Task details:
From the entries below, retype only the lines from the one with "lei, que é plural" through the one with "O Legislativo brasileiro", exactly as written.

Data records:
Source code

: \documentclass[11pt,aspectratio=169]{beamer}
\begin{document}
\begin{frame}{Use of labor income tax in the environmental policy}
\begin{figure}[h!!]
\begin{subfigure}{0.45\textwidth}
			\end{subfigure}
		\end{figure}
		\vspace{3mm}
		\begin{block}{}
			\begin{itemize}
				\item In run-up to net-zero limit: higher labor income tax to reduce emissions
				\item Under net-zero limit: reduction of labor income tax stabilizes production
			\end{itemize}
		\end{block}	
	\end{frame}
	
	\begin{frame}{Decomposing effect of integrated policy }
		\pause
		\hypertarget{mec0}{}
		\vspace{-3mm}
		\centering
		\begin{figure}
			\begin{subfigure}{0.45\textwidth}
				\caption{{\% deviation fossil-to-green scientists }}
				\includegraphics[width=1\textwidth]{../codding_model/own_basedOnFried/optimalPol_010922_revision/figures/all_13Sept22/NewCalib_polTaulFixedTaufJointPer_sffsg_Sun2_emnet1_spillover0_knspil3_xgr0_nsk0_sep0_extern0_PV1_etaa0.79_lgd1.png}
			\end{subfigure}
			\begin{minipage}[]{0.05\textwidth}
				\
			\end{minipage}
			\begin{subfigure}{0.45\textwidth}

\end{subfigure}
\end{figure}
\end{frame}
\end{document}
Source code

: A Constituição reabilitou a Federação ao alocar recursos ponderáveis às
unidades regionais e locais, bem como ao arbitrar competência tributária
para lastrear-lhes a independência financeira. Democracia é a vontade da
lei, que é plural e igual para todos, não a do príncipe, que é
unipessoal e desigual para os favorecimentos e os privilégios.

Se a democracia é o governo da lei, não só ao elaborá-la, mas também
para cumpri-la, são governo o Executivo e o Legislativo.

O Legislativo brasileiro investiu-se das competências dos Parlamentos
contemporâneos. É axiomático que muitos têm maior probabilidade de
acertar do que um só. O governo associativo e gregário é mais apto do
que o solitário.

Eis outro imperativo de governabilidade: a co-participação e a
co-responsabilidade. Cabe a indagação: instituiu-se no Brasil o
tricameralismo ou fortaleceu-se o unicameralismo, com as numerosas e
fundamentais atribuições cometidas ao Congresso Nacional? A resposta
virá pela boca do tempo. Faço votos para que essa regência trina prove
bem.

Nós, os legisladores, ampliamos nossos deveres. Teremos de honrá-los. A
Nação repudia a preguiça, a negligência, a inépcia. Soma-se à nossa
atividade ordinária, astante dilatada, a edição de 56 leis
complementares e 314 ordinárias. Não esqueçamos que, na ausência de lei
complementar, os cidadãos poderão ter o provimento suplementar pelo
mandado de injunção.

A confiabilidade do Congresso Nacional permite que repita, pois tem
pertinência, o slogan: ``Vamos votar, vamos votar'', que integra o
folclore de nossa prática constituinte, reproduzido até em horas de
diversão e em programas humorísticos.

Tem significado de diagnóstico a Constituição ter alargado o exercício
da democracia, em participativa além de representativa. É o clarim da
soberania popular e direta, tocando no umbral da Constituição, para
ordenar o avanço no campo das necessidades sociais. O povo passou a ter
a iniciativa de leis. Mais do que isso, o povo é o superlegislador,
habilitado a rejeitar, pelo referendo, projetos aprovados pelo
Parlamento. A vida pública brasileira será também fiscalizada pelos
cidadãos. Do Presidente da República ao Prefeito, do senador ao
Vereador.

Exercise answer:
lei, que é plural e igual para todos, não a do príncipe, que é
unipessoal e desigual para os favorecimentos e os privilégios.

Se a democracia é o governo da lei, não só ao elaborá-la, mas também
para cumpri-la, são governo o Executivo e o Legislativo.

O Legislativo brasileiro investiu-se das competências dos Parlamentos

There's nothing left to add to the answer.